++++ EXERCISE DATA ++++
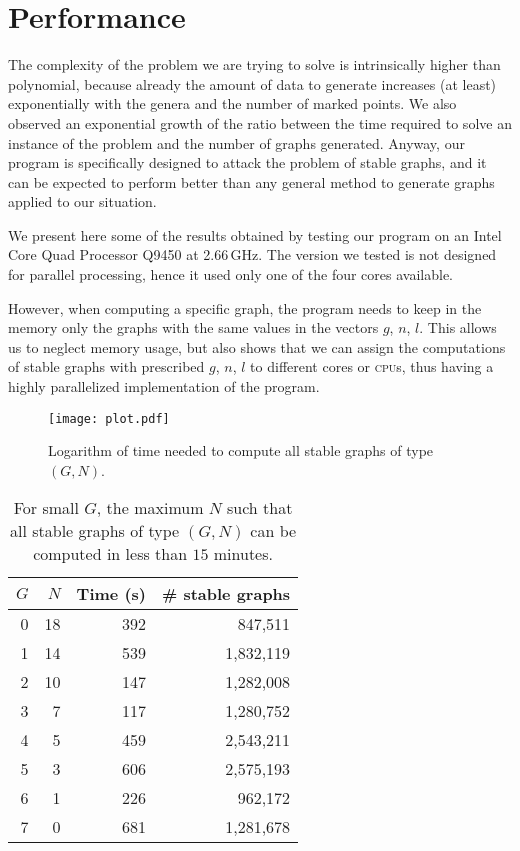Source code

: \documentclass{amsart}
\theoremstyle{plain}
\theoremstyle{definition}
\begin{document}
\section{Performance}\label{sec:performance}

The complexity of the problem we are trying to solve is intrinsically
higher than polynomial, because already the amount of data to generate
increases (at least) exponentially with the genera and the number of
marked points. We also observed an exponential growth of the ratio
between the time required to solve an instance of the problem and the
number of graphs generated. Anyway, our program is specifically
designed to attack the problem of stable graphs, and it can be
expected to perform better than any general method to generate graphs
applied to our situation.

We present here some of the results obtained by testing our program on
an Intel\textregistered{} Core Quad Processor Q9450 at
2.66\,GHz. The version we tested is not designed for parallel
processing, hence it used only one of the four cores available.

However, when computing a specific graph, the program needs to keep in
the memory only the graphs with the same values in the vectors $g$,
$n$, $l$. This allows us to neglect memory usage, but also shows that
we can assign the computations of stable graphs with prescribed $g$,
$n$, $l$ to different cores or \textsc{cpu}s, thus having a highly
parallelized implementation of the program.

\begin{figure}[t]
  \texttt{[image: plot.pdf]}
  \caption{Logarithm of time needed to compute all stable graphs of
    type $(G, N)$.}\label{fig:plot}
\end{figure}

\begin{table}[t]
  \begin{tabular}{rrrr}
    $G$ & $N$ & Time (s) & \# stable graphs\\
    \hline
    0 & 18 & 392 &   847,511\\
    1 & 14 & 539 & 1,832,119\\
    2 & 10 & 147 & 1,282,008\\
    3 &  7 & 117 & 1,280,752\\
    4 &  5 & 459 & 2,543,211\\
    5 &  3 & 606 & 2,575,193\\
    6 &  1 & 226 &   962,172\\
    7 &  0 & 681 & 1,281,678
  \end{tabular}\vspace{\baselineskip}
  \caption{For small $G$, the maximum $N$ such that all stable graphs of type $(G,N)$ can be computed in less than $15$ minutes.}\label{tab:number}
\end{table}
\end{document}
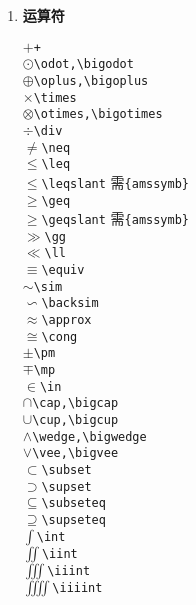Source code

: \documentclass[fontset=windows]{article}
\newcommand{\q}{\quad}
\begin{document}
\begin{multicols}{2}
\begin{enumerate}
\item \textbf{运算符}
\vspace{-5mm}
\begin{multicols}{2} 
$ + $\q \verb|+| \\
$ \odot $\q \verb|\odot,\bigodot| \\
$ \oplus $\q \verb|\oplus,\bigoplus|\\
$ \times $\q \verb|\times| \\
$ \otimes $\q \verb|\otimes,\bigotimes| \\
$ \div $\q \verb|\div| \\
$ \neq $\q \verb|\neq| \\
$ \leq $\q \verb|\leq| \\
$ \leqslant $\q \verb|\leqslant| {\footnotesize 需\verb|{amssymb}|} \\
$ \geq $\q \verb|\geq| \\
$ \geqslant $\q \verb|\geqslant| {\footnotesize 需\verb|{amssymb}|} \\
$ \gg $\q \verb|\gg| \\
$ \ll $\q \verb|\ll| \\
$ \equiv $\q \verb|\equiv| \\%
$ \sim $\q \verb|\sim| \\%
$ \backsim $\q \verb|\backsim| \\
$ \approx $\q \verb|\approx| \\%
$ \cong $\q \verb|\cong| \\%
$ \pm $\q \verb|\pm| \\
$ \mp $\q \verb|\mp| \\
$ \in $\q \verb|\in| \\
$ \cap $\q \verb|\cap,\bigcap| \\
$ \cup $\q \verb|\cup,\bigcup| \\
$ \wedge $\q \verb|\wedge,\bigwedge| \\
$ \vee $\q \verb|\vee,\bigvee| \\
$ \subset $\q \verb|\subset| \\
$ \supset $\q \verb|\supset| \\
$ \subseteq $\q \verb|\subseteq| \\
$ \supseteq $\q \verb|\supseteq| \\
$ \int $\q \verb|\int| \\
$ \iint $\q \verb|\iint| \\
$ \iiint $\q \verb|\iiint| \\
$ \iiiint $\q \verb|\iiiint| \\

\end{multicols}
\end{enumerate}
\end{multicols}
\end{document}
++++
++++ EXERCISE DATA ++++
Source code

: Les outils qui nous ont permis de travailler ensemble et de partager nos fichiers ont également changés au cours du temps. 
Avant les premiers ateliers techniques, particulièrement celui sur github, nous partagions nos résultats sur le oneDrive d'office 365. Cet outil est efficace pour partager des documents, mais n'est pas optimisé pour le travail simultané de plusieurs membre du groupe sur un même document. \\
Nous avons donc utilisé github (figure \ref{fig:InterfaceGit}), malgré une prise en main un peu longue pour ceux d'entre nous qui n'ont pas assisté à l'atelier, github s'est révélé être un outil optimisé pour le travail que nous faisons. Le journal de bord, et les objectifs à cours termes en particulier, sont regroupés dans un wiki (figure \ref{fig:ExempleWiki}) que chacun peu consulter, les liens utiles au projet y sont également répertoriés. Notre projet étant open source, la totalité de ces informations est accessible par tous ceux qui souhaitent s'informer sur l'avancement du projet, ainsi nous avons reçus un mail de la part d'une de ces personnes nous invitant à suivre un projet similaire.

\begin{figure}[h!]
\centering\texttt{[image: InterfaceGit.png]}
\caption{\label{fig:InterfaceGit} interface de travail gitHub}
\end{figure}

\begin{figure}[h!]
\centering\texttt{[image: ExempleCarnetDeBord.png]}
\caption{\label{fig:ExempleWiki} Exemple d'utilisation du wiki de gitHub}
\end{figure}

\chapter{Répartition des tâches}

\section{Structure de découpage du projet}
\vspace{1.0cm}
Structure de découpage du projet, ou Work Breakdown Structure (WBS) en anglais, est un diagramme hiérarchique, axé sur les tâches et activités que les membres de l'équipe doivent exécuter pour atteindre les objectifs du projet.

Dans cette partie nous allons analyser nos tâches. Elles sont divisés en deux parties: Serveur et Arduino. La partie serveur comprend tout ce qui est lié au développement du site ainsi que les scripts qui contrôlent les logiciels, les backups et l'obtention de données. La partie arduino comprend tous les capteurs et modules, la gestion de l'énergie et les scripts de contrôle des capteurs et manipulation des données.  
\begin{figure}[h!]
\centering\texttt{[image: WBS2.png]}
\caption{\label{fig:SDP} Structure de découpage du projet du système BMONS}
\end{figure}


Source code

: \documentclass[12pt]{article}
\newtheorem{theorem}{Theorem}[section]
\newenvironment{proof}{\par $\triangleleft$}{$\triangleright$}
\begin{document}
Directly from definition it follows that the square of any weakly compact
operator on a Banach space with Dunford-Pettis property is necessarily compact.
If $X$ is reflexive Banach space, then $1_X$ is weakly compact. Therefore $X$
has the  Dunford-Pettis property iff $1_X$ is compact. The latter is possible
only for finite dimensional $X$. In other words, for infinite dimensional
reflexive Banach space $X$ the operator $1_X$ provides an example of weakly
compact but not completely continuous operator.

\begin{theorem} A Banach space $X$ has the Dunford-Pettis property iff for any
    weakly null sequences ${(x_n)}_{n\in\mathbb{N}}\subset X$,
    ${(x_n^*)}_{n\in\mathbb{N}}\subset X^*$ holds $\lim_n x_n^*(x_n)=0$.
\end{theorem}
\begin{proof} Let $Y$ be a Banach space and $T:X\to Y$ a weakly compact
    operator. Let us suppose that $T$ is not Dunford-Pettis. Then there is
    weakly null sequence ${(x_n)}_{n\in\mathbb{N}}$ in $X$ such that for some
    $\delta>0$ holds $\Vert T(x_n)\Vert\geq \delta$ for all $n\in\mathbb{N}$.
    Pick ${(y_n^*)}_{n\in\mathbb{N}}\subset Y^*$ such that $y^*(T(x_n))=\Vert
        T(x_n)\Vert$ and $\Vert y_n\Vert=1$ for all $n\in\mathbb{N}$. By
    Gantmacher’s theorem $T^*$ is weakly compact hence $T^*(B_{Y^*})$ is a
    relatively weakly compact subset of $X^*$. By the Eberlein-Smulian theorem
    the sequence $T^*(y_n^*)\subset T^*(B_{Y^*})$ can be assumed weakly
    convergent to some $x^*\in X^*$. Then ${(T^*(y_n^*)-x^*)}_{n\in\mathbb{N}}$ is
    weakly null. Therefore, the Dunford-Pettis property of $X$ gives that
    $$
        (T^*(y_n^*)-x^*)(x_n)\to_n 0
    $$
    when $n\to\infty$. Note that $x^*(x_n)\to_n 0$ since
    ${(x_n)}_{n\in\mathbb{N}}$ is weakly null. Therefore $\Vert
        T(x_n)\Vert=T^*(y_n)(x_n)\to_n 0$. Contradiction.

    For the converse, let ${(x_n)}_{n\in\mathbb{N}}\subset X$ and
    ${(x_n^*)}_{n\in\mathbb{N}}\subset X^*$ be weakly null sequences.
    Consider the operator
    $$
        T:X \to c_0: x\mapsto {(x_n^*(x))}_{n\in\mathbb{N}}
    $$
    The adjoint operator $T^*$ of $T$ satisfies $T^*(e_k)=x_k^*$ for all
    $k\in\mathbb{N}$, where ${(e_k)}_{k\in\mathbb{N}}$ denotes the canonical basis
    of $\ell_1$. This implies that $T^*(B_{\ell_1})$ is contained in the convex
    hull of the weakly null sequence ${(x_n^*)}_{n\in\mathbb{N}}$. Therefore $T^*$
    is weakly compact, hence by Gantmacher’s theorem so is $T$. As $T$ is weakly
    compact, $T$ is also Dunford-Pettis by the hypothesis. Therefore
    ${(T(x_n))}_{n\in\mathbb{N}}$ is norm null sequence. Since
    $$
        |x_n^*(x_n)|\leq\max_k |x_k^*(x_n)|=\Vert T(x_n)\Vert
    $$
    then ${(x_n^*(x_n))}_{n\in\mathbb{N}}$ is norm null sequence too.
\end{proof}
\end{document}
++++
▸ **WHAT TO WORK ON**
Every line of the listing above that contains "some" is to be copied.

▸ **RESULT OF THIS EXERCISE**
We present here some of the results obtained by testing our program on
    weakly null sequence ${(x_n)}_{n\in\mathbb{N}}$ in $X$ such that for some
    convergent to some $x^*\in X^*$. Then ${(T^*(y_n^*)-x^*)}_{n\in\mathbb{N}}$ is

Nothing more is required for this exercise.